WORK TASK – Only the lines that include "Version" should be copied from the data below.

GIVEN RECORDS –

════════════════

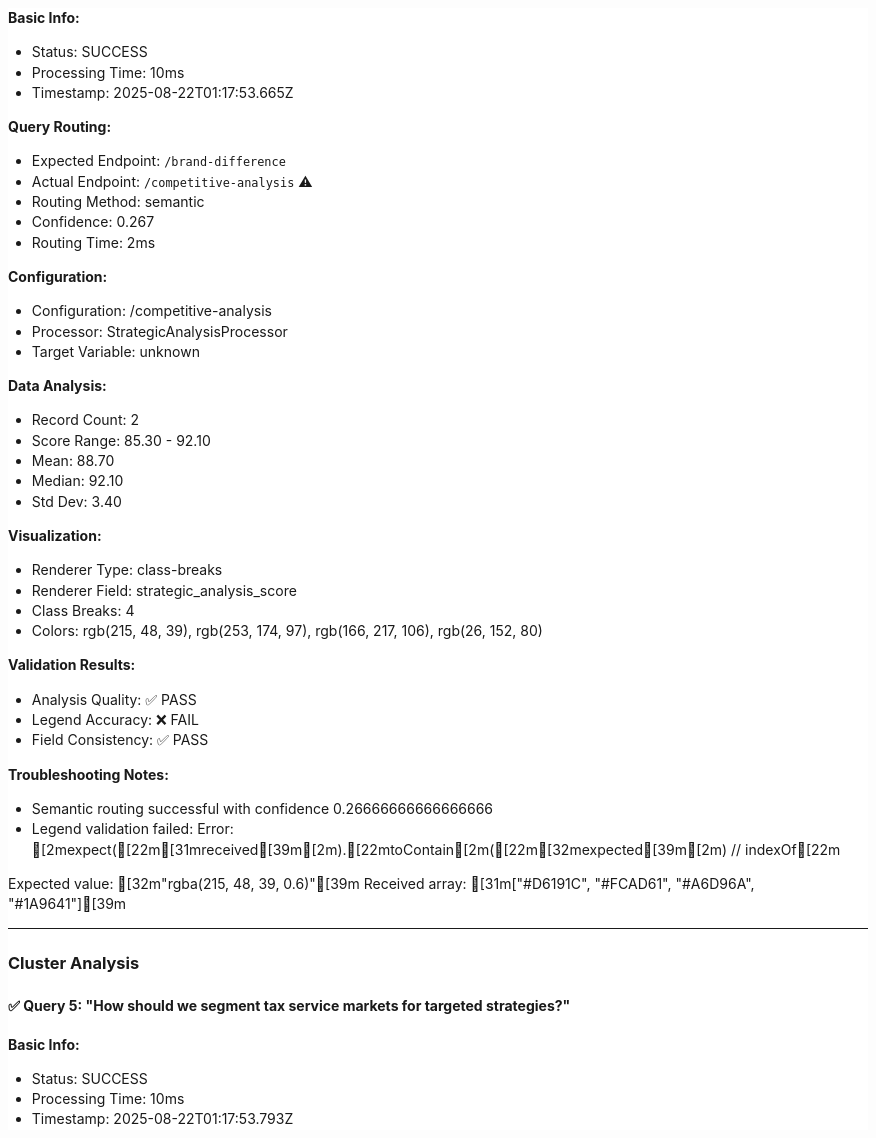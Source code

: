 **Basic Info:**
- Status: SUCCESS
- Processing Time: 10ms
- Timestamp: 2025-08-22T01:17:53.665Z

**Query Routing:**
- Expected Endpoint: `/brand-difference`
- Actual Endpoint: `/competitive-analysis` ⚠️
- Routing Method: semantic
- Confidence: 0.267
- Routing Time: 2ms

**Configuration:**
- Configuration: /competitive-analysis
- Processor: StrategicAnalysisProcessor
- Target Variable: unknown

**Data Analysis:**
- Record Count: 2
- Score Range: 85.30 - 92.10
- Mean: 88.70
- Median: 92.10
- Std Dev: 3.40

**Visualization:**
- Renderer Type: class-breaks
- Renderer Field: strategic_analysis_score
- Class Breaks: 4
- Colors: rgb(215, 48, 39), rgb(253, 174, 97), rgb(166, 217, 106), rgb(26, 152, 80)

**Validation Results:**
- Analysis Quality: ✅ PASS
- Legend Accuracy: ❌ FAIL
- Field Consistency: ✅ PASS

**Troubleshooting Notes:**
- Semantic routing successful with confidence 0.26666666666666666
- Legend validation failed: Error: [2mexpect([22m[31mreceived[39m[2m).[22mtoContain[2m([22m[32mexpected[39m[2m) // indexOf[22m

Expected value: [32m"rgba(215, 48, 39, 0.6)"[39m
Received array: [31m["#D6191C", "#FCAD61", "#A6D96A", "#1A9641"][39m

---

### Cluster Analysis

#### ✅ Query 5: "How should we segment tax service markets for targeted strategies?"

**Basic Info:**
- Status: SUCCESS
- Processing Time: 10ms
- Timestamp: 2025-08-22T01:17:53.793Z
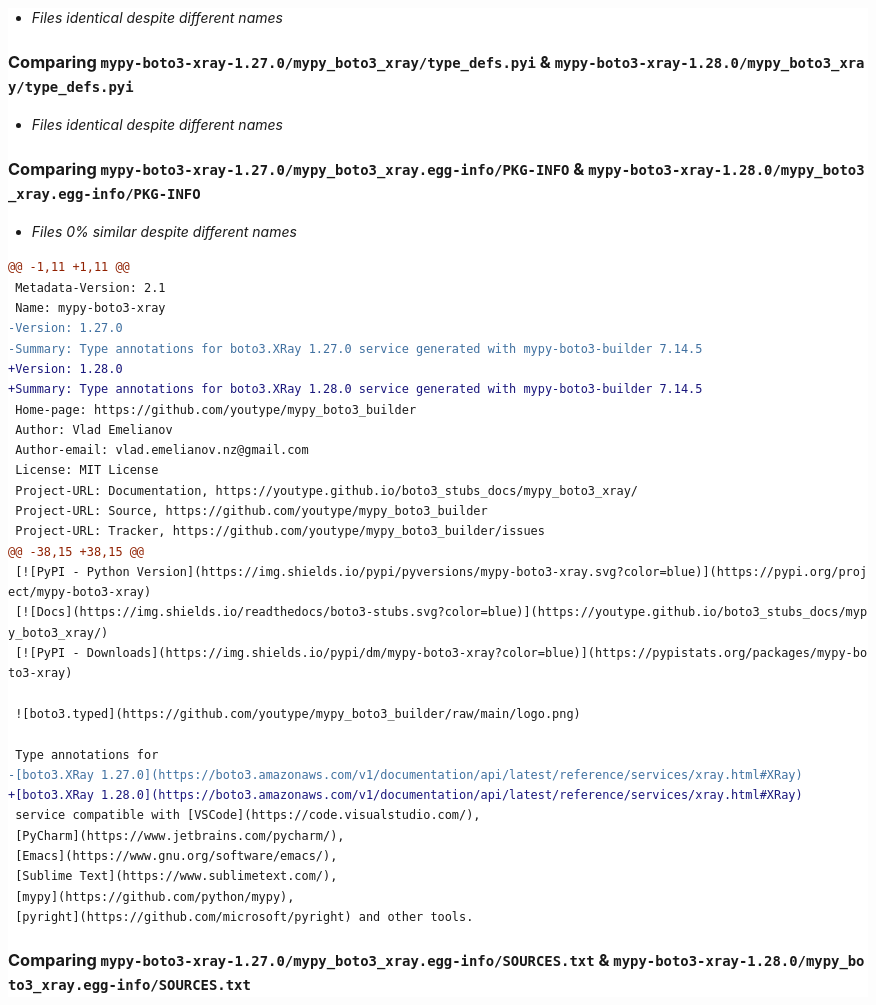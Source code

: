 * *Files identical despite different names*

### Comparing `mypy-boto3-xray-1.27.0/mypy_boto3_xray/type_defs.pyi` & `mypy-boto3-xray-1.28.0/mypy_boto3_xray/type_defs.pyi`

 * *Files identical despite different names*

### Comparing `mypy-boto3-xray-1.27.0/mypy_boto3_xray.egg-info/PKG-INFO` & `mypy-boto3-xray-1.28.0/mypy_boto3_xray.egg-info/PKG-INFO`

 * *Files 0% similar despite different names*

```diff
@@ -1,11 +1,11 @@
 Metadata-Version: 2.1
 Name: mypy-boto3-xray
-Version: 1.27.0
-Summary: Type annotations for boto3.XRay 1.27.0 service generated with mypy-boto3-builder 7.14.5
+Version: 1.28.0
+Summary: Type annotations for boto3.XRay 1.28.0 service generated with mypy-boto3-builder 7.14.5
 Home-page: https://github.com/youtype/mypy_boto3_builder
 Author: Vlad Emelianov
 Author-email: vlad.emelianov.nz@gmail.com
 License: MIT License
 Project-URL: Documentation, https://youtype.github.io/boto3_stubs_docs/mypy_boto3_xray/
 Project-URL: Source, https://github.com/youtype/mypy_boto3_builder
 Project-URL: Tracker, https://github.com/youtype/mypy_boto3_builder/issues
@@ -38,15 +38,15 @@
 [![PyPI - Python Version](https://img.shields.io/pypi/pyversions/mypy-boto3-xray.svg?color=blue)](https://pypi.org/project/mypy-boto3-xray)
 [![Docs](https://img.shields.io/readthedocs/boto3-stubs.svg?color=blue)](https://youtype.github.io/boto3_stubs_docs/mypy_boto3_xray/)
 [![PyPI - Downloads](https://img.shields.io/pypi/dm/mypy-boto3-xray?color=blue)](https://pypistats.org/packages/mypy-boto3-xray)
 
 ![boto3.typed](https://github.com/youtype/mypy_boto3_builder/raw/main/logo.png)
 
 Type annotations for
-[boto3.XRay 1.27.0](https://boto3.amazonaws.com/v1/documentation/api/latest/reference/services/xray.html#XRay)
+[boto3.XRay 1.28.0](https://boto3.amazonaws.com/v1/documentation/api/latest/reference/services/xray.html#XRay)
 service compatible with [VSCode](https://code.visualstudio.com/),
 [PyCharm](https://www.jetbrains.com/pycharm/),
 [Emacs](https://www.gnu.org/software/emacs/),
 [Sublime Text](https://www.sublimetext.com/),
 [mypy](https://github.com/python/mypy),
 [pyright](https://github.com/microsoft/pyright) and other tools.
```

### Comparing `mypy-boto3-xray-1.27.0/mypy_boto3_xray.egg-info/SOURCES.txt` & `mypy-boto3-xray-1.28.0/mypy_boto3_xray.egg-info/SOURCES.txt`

════════════════

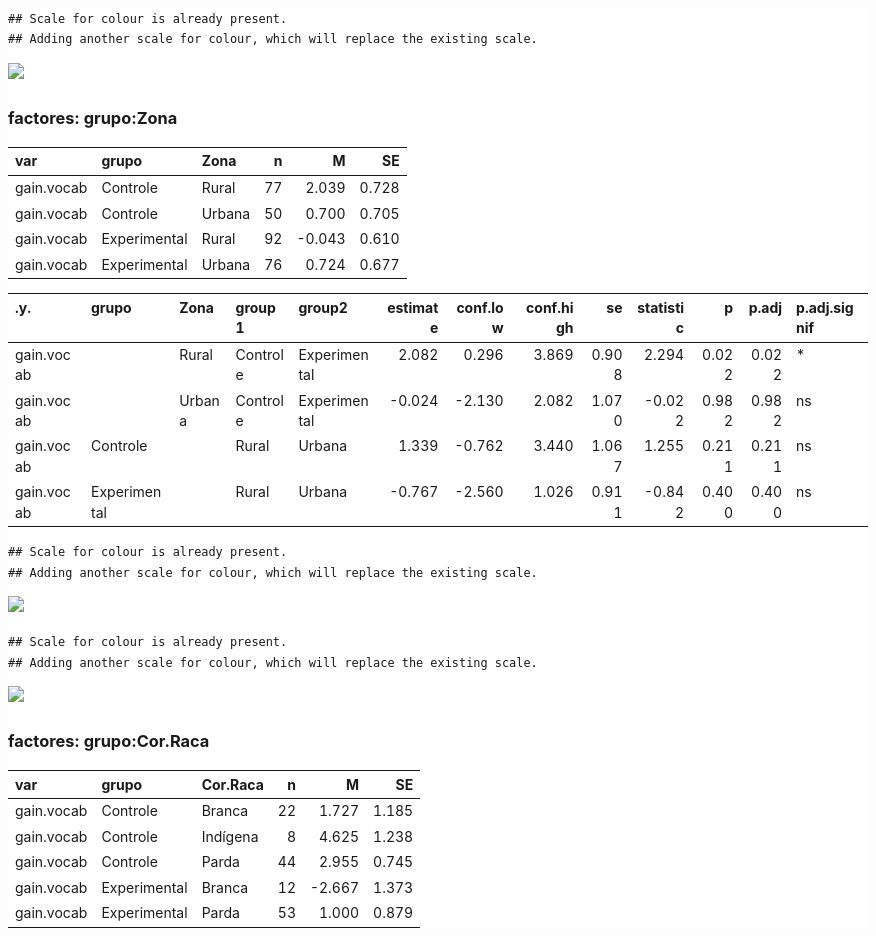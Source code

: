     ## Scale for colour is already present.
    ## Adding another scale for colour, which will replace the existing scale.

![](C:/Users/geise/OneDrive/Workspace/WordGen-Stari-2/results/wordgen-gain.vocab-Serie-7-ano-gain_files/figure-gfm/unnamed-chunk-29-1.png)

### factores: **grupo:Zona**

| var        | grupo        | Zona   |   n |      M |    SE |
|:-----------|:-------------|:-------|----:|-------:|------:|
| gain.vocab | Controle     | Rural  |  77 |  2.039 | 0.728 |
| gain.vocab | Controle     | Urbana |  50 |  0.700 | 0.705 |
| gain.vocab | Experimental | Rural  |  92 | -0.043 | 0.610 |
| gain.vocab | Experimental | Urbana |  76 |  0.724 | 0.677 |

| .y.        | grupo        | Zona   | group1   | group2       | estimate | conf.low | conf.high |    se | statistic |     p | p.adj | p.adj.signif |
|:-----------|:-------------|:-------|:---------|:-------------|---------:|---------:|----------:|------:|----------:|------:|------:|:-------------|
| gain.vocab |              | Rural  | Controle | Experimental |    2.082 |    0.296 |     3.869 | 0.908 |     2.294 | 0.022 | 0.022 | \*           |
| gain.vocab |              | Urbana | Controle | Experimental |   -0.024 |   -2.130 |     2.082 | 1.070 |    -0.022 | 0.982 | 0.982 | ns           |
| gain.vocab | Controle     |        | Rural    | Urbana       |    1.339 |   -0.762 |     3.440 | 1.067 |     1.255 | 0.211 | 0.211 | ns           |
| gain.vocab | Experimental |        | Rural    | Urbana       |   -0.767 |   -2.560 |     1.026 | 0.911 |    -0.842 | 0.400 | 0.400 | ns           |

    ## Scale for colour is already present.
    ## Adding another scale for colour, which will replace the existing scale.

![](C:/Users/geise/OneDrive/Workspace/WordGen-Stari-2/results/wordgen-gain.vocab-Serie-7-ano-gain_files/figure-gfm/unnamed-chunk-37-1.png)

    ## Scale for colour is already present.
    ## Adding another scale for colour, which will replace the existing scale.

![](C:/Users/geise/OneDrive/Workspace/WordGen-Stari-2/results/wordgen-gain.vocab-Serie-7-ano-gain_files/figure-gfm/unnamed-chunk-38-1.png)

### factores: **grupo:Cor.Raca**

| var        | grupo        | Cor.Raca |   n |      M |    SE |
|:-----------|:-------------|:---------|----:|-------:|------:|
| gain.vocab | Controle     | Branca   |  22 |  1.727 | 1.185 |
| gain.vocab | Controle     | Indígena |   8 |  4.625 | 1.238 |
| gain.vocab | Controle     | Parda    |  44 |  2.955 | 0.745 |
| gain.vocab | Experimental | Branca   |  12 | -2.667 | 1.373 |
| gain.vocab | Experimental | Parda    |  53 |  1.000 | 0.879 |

════════════════

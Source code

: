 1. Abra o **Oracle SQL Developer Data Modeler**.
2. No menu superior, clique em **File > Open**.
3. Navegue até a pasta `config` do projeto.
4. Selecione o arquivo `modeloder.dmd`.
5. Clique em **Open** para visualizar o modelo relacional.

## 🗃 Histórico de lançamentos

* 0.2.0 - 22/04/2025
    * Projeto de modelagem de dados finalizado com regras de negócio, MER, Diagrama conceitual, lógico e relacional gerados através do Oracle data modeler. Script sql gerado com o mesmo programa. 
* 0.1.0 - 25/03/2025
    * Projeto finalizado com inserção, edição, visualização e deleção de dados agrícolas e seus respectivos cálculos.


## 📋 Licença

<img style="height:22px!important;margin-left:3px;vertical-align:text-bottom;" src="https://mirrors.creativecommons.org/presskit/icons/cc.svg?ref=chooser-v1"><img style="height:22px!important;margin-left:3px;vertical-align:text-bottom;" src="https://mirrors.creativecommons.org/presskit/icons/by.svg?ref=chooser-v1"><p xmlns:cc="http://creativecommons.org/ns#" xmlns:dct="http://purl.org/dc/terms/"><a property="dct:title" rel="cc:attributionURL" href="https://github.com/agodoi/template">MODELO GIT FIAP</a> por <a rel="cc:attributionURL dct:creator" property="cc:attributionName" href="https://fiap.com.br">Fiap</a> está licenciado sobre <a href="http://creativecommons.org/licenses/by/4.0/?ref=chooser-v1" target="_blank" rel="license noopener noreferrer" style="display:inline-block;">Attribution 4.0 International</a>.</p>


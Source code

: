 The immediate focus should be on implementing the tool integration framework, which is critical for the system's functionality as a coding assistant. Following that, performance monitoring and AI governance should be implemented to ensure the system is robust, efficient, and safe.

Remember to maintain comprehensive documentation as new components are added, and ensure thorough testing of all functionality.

════════════════

TASK RESPONSE –
 Metadata-Version: 2.1
-Version: 1.27.0
+Version: 1.28.0
 [![PyPI - Python Version](https://img.shields.io/pypi/pyversions/mypy-boto3-xray.svg?color=blue)](https://pypi.org/project/mypy-boto3-xray)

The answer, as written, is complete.